**Exercise aim:**
From the first line of the material through the line containing "We now prove", restate everything word for word and nothing more.

====

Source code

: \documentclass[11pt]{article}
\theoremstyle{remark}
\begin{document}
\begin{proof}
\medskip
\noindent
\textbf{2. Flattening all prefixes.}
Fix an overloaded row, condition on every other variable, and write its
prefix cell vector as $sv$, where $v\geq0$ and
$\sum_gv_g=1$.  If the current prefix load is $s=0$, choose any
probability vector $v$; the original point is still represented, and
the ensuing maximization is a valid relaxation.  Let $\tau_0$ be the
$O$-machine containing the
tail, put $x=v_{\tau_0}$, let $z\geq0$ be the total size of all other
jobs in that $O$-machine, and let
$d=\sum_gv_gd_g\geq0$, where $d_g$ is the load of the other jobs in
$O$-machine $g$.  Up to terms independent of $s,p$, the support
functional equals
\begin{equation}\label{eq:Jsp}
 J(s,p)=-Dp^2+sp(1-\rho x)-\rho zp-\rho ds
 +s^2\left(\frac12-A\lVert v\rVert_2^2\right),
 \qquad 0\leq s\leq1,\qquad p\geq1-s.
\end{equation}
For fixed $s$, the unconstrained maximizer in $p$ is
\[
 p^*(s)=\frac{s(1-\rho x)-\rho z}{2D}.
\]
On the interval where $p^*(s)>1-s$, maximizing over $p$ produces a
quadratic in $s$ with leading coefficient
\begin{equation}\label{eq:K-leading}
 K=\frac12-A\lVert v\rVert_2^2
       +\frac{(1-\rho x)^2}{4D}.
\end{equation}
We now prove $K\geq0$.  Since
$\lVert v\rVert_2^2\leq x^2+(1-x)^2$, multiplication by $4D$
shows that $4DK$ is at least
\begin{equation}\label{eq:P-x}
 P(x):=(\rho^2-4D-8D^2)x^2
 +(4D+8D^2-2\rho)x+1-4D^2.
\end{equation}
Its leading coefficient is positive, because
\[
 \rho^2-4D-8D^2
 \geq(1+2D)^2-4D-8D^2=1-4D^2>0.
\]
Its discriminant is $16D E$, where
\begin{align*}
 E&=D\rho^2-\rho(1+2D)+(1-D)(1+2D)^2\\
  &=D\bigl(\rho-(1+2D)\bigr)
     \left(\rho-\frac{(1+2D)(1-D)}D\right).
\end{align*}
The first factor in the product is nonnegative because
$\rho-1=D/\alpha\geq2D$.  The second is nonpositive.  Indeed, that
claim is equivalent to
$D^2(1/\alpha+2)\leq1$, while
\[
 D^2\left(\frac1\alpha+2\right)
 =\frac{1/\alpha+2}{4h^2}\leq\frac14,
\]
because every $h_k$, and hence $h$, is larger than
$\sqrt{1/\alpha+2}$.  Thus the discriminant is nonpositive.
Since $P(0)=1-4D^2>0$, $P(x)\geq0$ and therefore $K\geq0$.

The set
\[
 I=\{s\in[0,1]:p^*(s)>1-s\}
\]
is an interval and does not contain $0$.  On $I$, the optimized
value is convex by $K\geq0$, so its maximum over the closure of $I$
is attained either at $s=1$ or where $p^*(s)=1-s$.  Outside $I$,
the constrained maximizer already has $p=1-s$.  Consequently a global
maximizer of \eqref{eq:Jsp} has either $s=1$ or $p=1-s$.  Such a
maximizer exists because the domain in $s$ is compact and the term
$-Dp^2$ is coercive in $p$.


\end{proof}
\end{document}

====

**Task output:**
Source code

: \documentclass[11pt]{article}
\theoremstyle{remark}
\begin{document}
\begin{proof}
\medskip
\noindent
\textbf{2. Flattening all prefixes.}
Fix an overloaded row, condition on every other variable, and write its
prefix cell vector as $sv$, where $v\geq0$ and
$\sum_gv_g=1$.  If the current prefix load is $s=0$, choose any
probability vector $v$; the original point is still represented, and
the ensuing maximization is a valid relaxation.  Let $\tau_0$ be the
$O$-machine containing the
tail, put $x=v_{\tau_0}$, let $z\geq0$ be the total size of all other
jobs in that $O$-machine, and let
$d=\sum_gv_gd_g\geq0$, where $d_g$ is the load of the other jobs in
$O$-machine $g$.  Up to terms independent of $s,p$, the support
functional equals
\begin{equation}\label{eq:Jsp}
 J(s,p)=-Dp^2+sp(1-\rho x)-\rho zp-\rho ds
 +s^2\left(\frac12-A\lVert v\rVert_2^2\right),
 \qquad 0\leq s\leq1,\qquad p\geq1-s.
\end{equation}
For fixed $s$, the unconstrained maximizer in $p$ is
\[
 p^*(s)=\frac{s(1-\rho x)-\rho z}{2D}.
\]
On the interval where $p^*(s)>1-s$, maximizing over $p$ produces a
quadratic in $s$ with leading coefficient
\begin{equation}\label{eq:K-leading}
 K=\frac12-A\lVert v\rVert_2^2
       +\frac{(1-\rho x)^2}{4D}.
\end{equation}
We now prove $K\geq0$.  Since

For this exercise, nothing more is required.